Tuesday, August 31, 2010

Ultrasound Oil Paintings

For $85, this artist will make a custom oil painting of your ultrasound photo.

The result has been described as the "creepiest baby shower gift ever" and resembling "a disgruntled goblin creature."

I'm definitely tempted to get one, even though I think our ultrasound photos are pretty creepy without outside help.

Maybe I can just put them in a nice frame.

Sunday, August 29, 2010

Getting a Clue

Professor Plumb, located on Folsom Street, is probably my favorite Bay Area business with a "Clue"-themed name.

I'm not sure how much competition it has, though. There appears to have been a hot-dog place in Oakland called Colonel Mustard's, now defunct. And there's a Mr. Green Bubble frozen-yogurt place in Oakland, but I don't think that counts.

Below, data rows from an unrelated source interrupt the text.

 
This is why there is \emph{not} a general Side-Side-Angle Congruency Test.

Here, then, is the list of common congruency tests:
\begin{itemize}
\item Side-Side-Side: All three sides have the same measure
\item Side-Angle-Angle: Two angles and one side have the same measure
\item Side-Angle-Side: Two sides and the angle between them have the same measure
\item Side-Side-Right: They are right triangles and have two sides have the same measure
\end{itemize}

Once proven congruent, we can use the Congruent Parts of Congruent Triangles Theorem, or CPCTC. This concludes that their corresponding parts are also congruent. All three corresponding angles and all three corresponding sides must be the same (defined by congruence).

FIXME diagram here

Also, if you want to hire Mr. Boddy (the game's perpetual murder victim), he's a lawyer at the San Francisco offices of Morrison & Foerster.

Saturday, August 28, 2010

The Hamburger vs. the Turtle

This is my second time doing the ultrasound thing, and I still can't tell what I'm looking at most of the time.

When we reached the part where they tell you the sex of your baby, I really had no idea what I was seeing. Fortunately, the technician helped us out: If it's a girl, you look for a hamburger. (The folds of skin look like buns.)

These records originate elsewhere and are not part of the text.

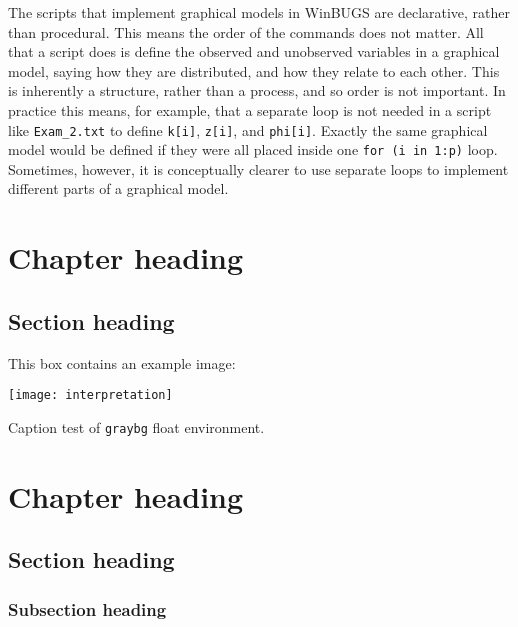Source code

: \documentclass{bayeshyp}
\begin{document}
\lipsum

\begin{graybg}
  The scripts that implement graphical models in WinBUGS are declarative,
  rather than procedural. This means the order of the commands does not matter.
  All that a script does is define the observed and unobserved variables in a
  graphical model, saying how they are distributed, and how they relate to each
  other. This is inherently a structure, rather than a process, and so order is
  not important. In practice this means, for example, that a separate loop is
  not needed in a script like \texttt{Exam\_2.txt} to define \texttt{k[i]},
  \texttt{z[i]}, and \texttt{phi[i]}. Exactly the same graphical model would be
  defined if they were all placed inside one \texttt{for (i in 1:p)} loop.
  Sometimes, however, it is conceptually clearer to use separate loops to
  implement different parts of a graphical
  model.\label{scriptsforgraphicalmodels}
\end{graybg}

\lipsum

\chapter{Chapter heading}
\blindtext
\section{Section heading}%
\blindtext

\begin{graybg}
  This box contains an example image:

  \begin{center}
    \texttt{[image: interpretation]}
  \end{center}
  \caption{Caption test of \texttt{graybg} float environment.}
\end{graybg}

\chapter[byline={with Kevin}]{Chapter heading}
\section{Section heading}
\subsection{Subsection heading}
\end{document}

So if it's a boy, you look for a hot dog, right?

No, the technician said. You'll see a turtle.

Friday, August 27, 2010

Girl Power

Kelly is pregnant again — this time with a girl. She's due in mid-January.

We just learned the sex of the baby, and it was a bit of a shock. I guess since I've always been surrounded by boys (I had two brothers; I went to an all-boys school) and generally exude machismo, it seemed impossible that I could actually produce anything female.

Anyway, here's the picture from the ultrasound, which as usual is utterly terrifying. I'm hoping she stays at this level of attractiveness, so I won't have to worry about boys trying to ask her out.

Thursday, August 26, 2010

His Name Is Frank

I like the 7 Mission Restaurant (named thusly because it's on 7th near Mission), but they should aspire to have more than one customer.

Wednesday, August 25, 2010

The Return of Just Wonderin'

(Just Wonderin' is back! For the complete series, click here.)

JUST WONDERIN': There's a guy who likes to stand outside Civic Center station and ask for Muni transfers.

Does he sell them to other people, and for how much? At best, they only last 90 minutes, and the face value is two bucks. I am too intimidated to ask for a copy of his business plan. Is pro-rata depreciation involved?

(Photo courtesy of the cool Urbanrail site.)

JUST WONDERIN': Speaking of local transit, do they have to pay Theodor Geisel's estate a royalty for this ad campaign?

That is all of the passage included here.